I was lucky to develop a deep friendship with Pat beyond Somerville. We stayed in touch, including on Facebook. Even my family are among her Facebook friends! She never met my niece Amelia or nephew Aidan, but I know she loved them dearly. She commented regularly on photos of them – including some of Aidan’s first steps, just 20 hours before she passed away.

I last saw Pat in June 2018, when she met the first two recipients of the “Pat Harris Spirit of Somerville Award”, started by Somerville to recognise the values she exemplified: depth of character, kindness, and a regard for others. It was wonderful to see her sharing her deep, practical wisdom with Aleksandra Rutkowska and Emily Louise – two fine inaugural recipients. While I am sad that she won’t get to meet future recipients, since she left us I have said multiple quiet prayers of gratitude that the award was started, “while there (was) still time”.

The other poem floating in my mind is “Compline”, named after the night prayer in the Christian liturgy of the hours.

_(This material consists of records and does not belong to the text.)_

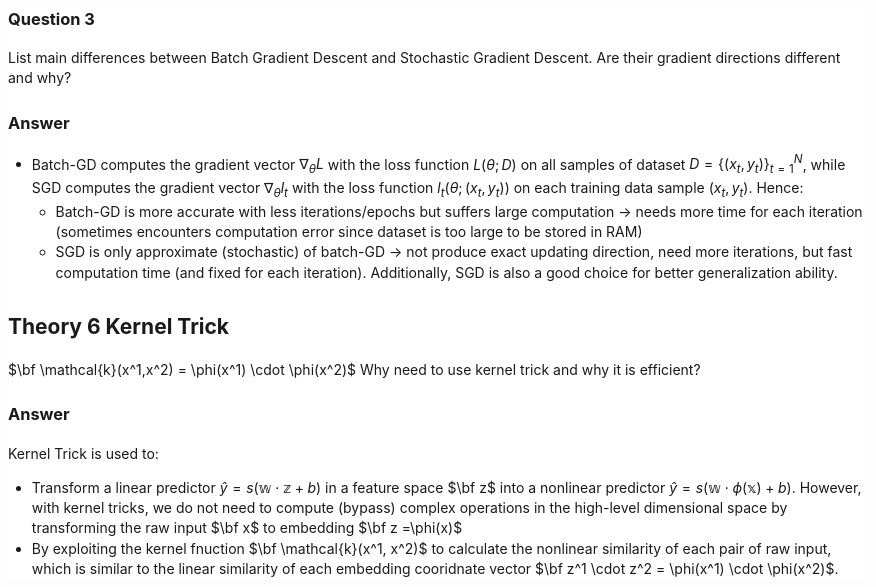 ### **Question 3**
List main differences between Batch Gradient Descent and Stochastic Gradient Descent. Are their gradient directions different and why?
### **Answer** 
- Batch-GD computes the gradient vector $\nabla_\theta L$ with the loss function $L(\theta; D)$ on all samples of dataset $D = \{(x_t,y_t)\}_{t=1}^N$, while SGD computes the gradient vector $\nabla_\theta l_t$ with the loss function $l_t(\theta; (x_t,y_t))$ on each training data sample $(x_t,y_t)$. Hence:
    - Batch-GD is more accurate with less iterations/epochs but suffers large computation $\rightarrow$ needs more time for each iteration (sometimes encounters computation error since dataset is too large to be stored in RAM)
    - SGD is only approximate (stochastic) of batch-GD $\rightarrow$ not produce exact updating direction, need more iterations, but fast computation time (and fixed for each iteration). Additionally, SGD is also a good choice for better generalization ability.

## **Theory 6 Kernel Trick**
$\bf \mathcal{k}(x^1,x^2) = \phi(x^1) \cdot \phi(x^2)$
Why need to use kernel trick and why it is efficient?
### **Answer**
Kernel Trick is used to:
- Transform a linear predictor $\hat{y} = s(\mathbb{w} \cdot \mathbb{z} + b)$ in a feature space $\bf z$ into a nonlinear predictor $\hat{y} = s(\mathbb{w} \cdot \phi(\mathbb{x}) + b)$. However, with kernel tricks, we do not need to compute (bypass) complex operations in the high-level dimensional space by transforming the raw input $\bf x$ to embedding $\bf z =\phi(x)$
- By exploiting the kernel fnuction $\bf \mathcal{k}(x^1, x^2)$ to calculate the nonlinear similarity of each pair of raw input, which is similar to the linear similarity of each embedding cooridnate vector $\bf z^1 \cdot z^2 = \phi(x^1) \cdot \phi(x^2)$. 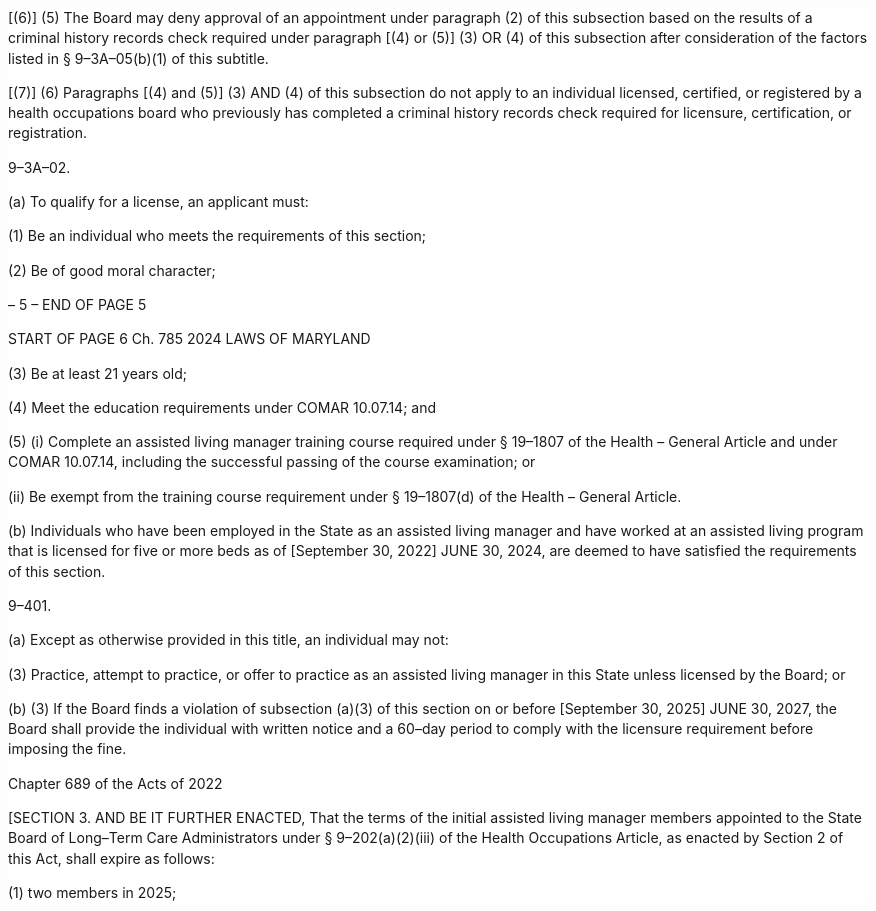 [(6)] (5) The Board may deny approval of an appointment under
paragraph (2) of this subsection based on the results of a criminal history records check
required under paragraph [(4) or (5)] (3) OR (4) of this subsection after consideration of
the factors listed in § 9–3A–05(b)(1) of this subtitle.

[(7)] (6) Paragraphs [(4) and (5)] (3) AND (4) of this subsection do not
apply to an individual licensed, certified, or registered by a health occupations board who
previously has completed a criminal history records check required for licensure,
certification, or registration.

9–3A–02.

(a) To qualify for a license, an applicant must:

(1) Be an individual who meets the requirements of this section;

(2) Be of good moral character;

– 5 –
END OF PAGE 5

START OF PAGE 6
Ch. 785 2024 LAWS OF MARYLAND

(3) Be at least 21 years old;

(4) Meet the education requirements under COMAR 10.07.14; and

(5) (i) Complete an assisted living manager training course required
under § 19–1807 of the Health – General Article and under COMAR 10.07.14, including the
successful passing of the course examination; or

(ii) Be exempt from the training course requirement under §
19–1807(d) of the Health – General Article.

(b) Individuals who have been employed in the State as an assisted living
manager and have worked at an assisted living program that is licensed for five or more
beds as of [September 30, 2022] JUNE 30, 2024, are deemed to have satisfied the
requirements of this section.

9–401.

(a) Except as otherwise provided in this title, an individual may not:

(3) Practice, attempt to practice, or offer to practice as an assisted living
manager in this State unless licensed by the Board; or

(b) (3) If the Board finds a violation of subsection (a)(3) of this section on or
before [September 30, 2025] JUNE 30, 2027, the Board shall provide the individual with
written notice and a 60–day period to comply with the licensure requirement before
imposing the fine.

Chapter 689 of the Acts of 2022

[SECTION 3. AND BE IT FURTHER ENACTED, That the terms of the initial
assisted living manager members appointed to the State Board of Long–Term Care
Administrators under § 9–202(a)(2)(iii) of the Health Occupations Article, as enacted by
Section 2 of this Act, shall expire as follows:

(1) two members in 2025;
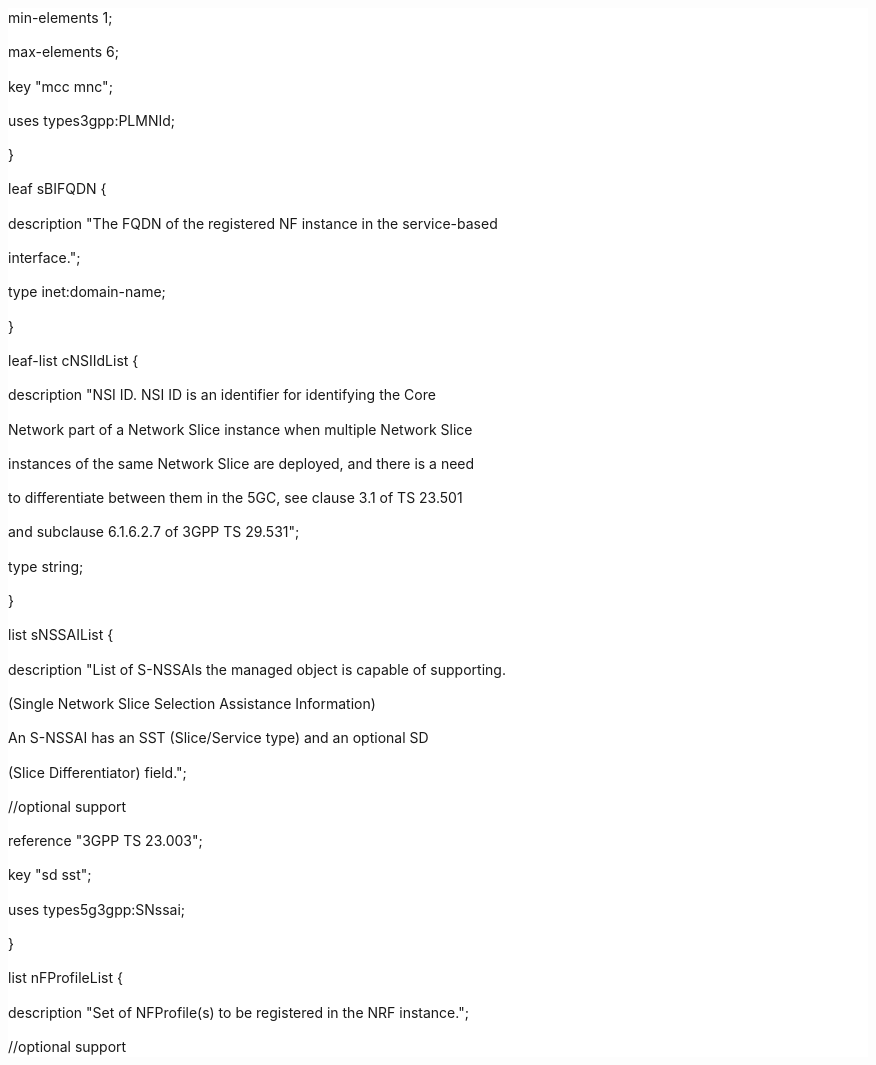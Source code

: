 min-elements 1;

max-elements 6;

key \"mcc mnc\";

uses types3gpp:PLMNId;

}

leaf sBIFQDN {

description \"The FQDN of the registered NF instance in the
service-based

interface.\";

type inet:domain-name;

}

leaf-list cNSIIdList {

description \"NSI ID. NSI ID is an identifier for identifying the Core

Network part of a Network Slice instance when multiple Network Slice

instances of the same Network Slice are deployed, and there is a need

to differentiate between them in the 5GC, see clause 3.1 of TS 23.501

and subclause 6.1.6.2.7 of 3GPP TS 29.531\";

type string;

}

list sNSSAIList {

description \"List of S-NSSAIs the managed object is capable of
supporting.

(Single Network Slice Selection Assistance Information)

An S-NSSAI has an SST (Slice/Service type) and an optional SD

(Slice Differentiator) field.\";

//optional support

reference \"3GPP TS 23.003\";

key \"sd sst\";

uses types5g3gpp:SNssai;

}

list nFProfileList {

description \"Set of NFProfile(s) to be registered in the NRF
instance.\";

//optional support
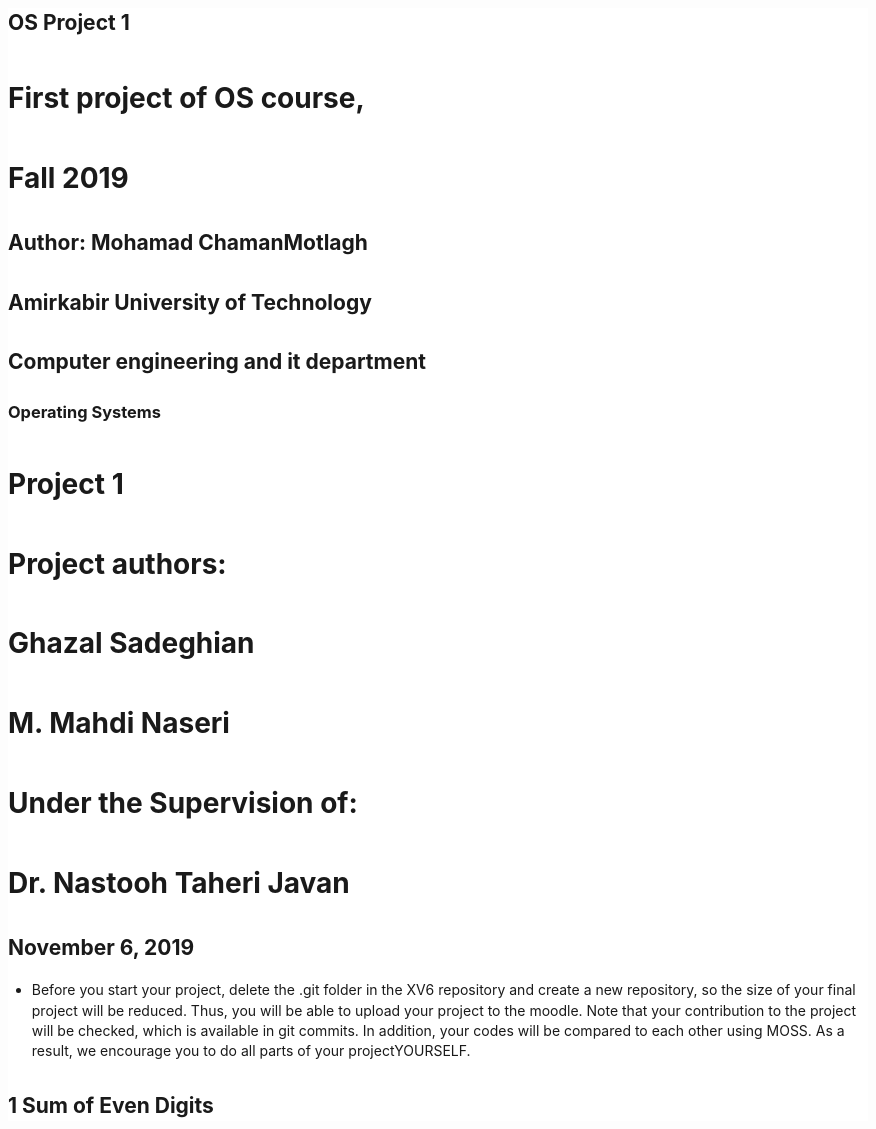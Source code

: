 ## OS Project 1

# First project of OS course,
# Fall 2019
## Author: Mohamad ChamanMotlagh


## Amirkabir University of Technology

## Computer engineering and it department

### Operating Systems

# Project 1

# Project authors:

# Ghazal Sadeghian

# M. Mahdi Naseri

# Under the Supervision of:

# Dr. Nastooh Taheri Javan

## November 6, 2019


- Before you start your project, delete the .git folder in the XV6 repository and create a new repository, so
    the size of your final project will be reduced. Thus, you will be able to upload your project to the moodle.
    Note that your contribution to the project will be checked, which is available in git commits. In addition,
    your codes will be compared to each other using MOSS. As a result, we encourage you to do all parts of
    your projectYOURSELF.

## 1 Sum of Even Digits
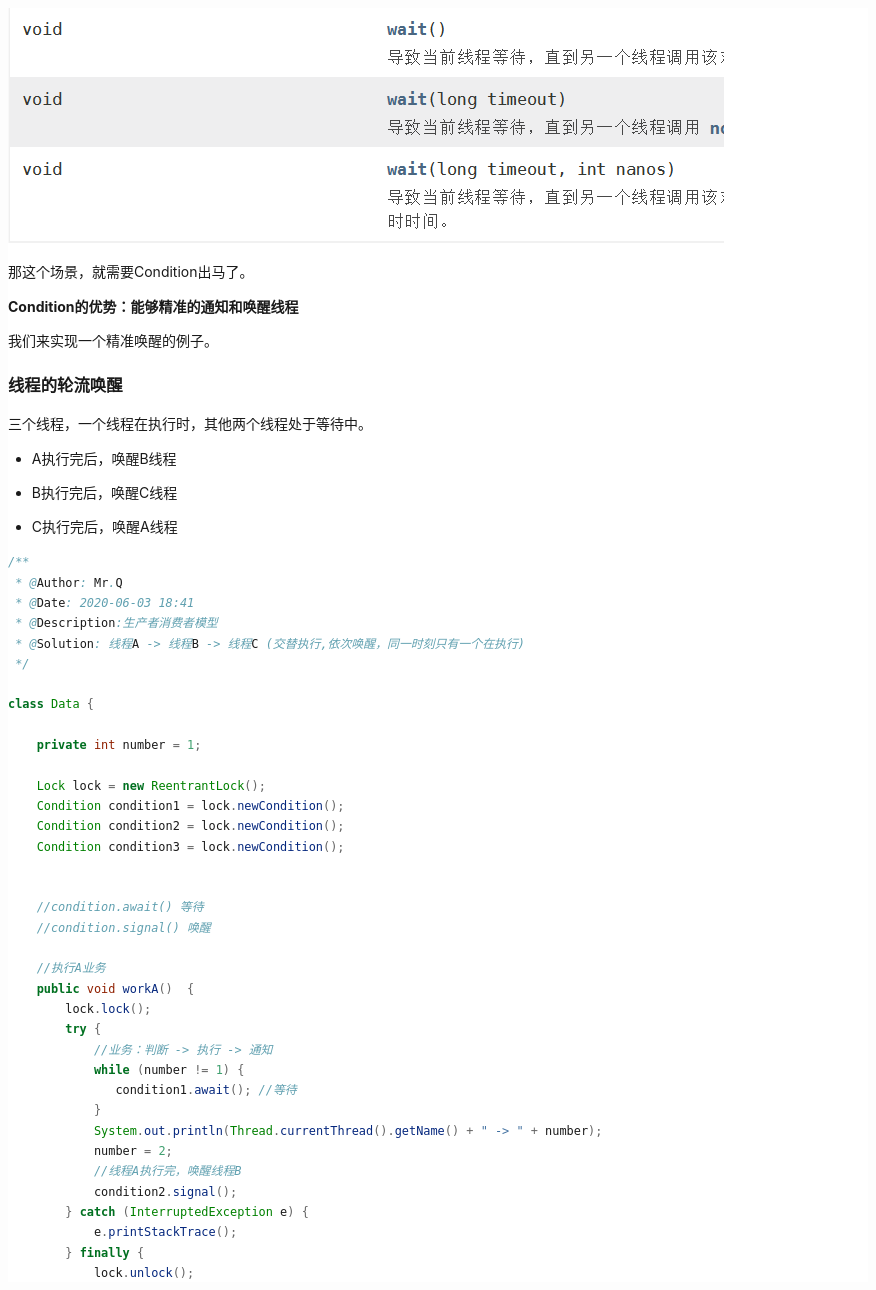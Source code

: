 ![](8.ReentrantLock.assets/20200606104520.png)

那这个场景，就需要Condition出马了。

**Condition的优势：能够精准的通知和唤醒线程**

我们来实现一个精准唤醒的例子。

### 线程的轮流唤醒

三个线程，一个线程在执行时，其他两个线程处于等待中。

- A执行完后，唤醒B线程

- B执行完后，唤醒C线程

- C执行完后，唤醒A线程

```java
/**
 * @Author: Mr.Q
 * @Date: 2020-06-03 18:41
 * @Description:生产者消费者模型
 * @Solution: 线程A -> 线程B -> 线程C (交替执行,依次唤醒，同一时刻只有一个在执行)
 */

class Data {

    private int number = 1;

    Lock lock = new ReentrantLock();
    Condition condition1 = lock.newCondition();
    Condition condition2 = lock.newCondition();
    Condition condition3 = lock.newCondition();


    //condition.await() 等待
    //condition.signal() 唤醒

    //执行A业务
    public void workA()  {
        lock.lock();
        try {
            //业务：判断 -> 执行 -> 通知
            while (number != 1) {
               condition1.await(); //等待
            }
            System.out.println(Thread.currentThread().getName() + " -> " + number);
            number = 2;
            //线程A执行完，唤醒线程B
            condition2.signal();
        } catch (InterruptedException e) {
            e.printStackTrace();
        } finally {
            lock.unlock();
```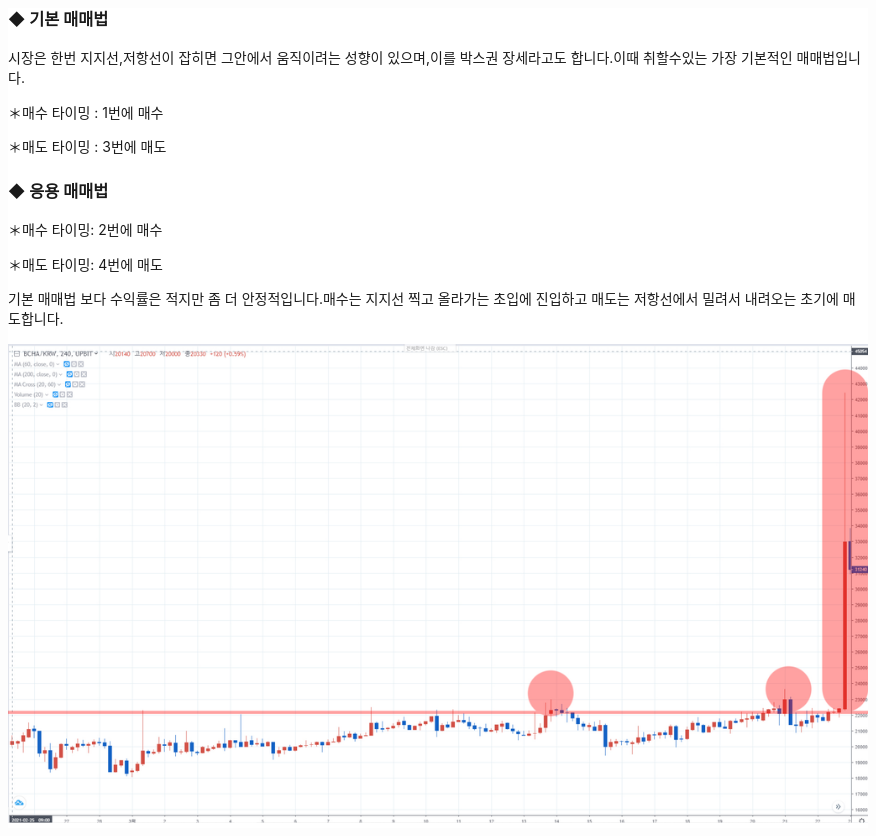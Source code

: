  

 

 

### **◆ 기본 매매법**                          

 

시장은 한번 지지선,저항선이 잡히면 그안에서 움직이려는 성향이 있으며,이를 박스권 장세라고도 합니다.이때 취할수있는 가장 기본적인 매매법입니다.

 

＊매수 타이밍 : 1번에 매수 

＊매도 타이밍 : 3번에 매도

 

### **◆ 응용 매매법**                         

 

＊매수 타이밍: 2번에 매수

＊매도 타이밍: 4번에 매도

 

기본 매매법 보다 수익률은 적지만 좀 더 안정적입니다.매수는 지지선 찍고 올라가는 초입에 진입하고 매도는 저항선에서 밀려서 내려오는 초기에 매도합니다.

 

 

![3.jpg](.\images\b163ad8a22285ac7e6d4a5e13111b195.jpg)
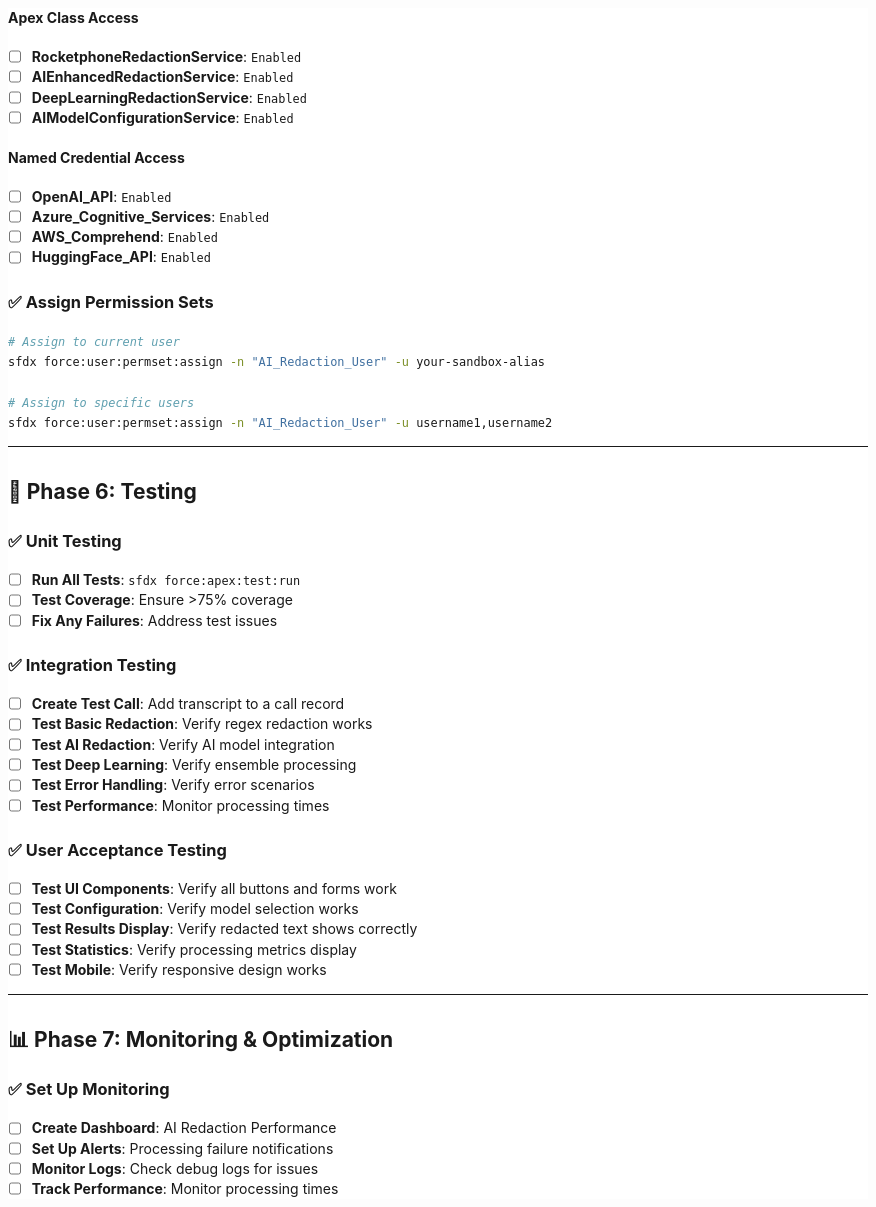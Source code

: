 #### **Apex Class Access**
- [ ] **RocketphoneRedactionService**: `Enabled`
- [ ] **AIEnhancedRedactionService**: `Enabled`
- [ ] **DeepLearningRedactionService**: `Enabled`
- [ ] **AIModelConfigurationService**: `Enabled`

#### **Named Credential Access**
- [ ] **OpenAI_API**: `Enabled`
- [ ] **Azure_Cognitive_Services**: `Enabled`
- [ ] **AWS_Comprehend**: `Enabled`
- [ ] **HuggingFace_API**: `Enabled`

### **✅ Assign Permission Sets**
```bash
# Assign to current user
sfdx force:user:permset:assign -n "AI_Redaction_User" -u your-sandbox-alias

# Assign to specific users
sfdx force:user:permset:assign -n "AI_Redaction_User" -u username1,username2
```

---

## 🧪 **Phase 6: Testing**

### **✅ Unit Testing**
- [ ] **Run All Tests**: `sfdx force:apex:test:run`
- [ ] **Test Coverage**: Ensure >75% coverage
- [ ] **Fix Any Failures**: Address test issues

### **✅ Integration Testing**
- [ ] **Create Test Call**: Add transcript to a call record
- [ ] **Test Basic Redaction**: Verify regex redaction works
- [ ] **Test AI Redaction**: Verify AI model integration
- [ ] **Test Deep Learning**: Verify ensemble processing
- [ ] **Test Error Handling**: Verify error scenarios
- [ ] **Test Performance**: Monitor processing times

### **✅ User Acceptance Testing**
- [ ] **Test UI Components**: Verify all buttons and forms work
- [ ] **Test Configuration**: Verify model selection works
- [ ] **Test Results Display**: Verify redacted text shows correctly
- [ ] **Test Statistics**: Verify processing metrics display
- [ ] **Test Mobile**: Verify responsive design works

---

## 📊 **Phase 7: Monitoring & Optimization**

### **✅ Set Up Monitoring**
- [ ] **Create Dashboard**: AI Redaction Performance
- [ ] **Set Up Alerts**: Processing failure notifications
- [ ] **Monitor Logs**: Check debug logs for issues
- [ ] **Track Performance**: Monitor processing times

“Lives flicker out, one here, one there,

To send some weeping down the stair

With love unused, in unsaid words”

It’s hard to think of Pat’s life flickering out. Even in the grip of grief, of absence new and old, there is also a deep sense of a life lived abundantly and joyously in the service of others. There is sadness, but also a sense of blessing from having known her. The only kind of flickering that might apply here is that envisaged by another poet, Rabindranath Tagore: “Death is not extinguishing the light; it is only putting out the lamp because the dawn has come.”

Unlike Larkin, I am thankful for all the love Pat used, all the words she said – to, with, for so many. The world was better because she was here.

And if there are fire alarms in heaven, I hope the angels know what they have coming!

Julian writes:

Pat Harris introduced herself with a firm handshake and in a loud, confident voice said: “Hello, I am Pat – I will treat all students firm but fair”

She took pride in, and would make it her business to learn not just the names of as many staff and students of Somerville as she could, but also what they taught or were reading, she would also find out – by asking them – snippets of their personal life.

She was known to give chase, and catch cyclists who dared to cycle in college grounds on her watch. She broke her leg playing football with students when she was 63.

In short, a former student who asked after her recently described her as ‘a legend’.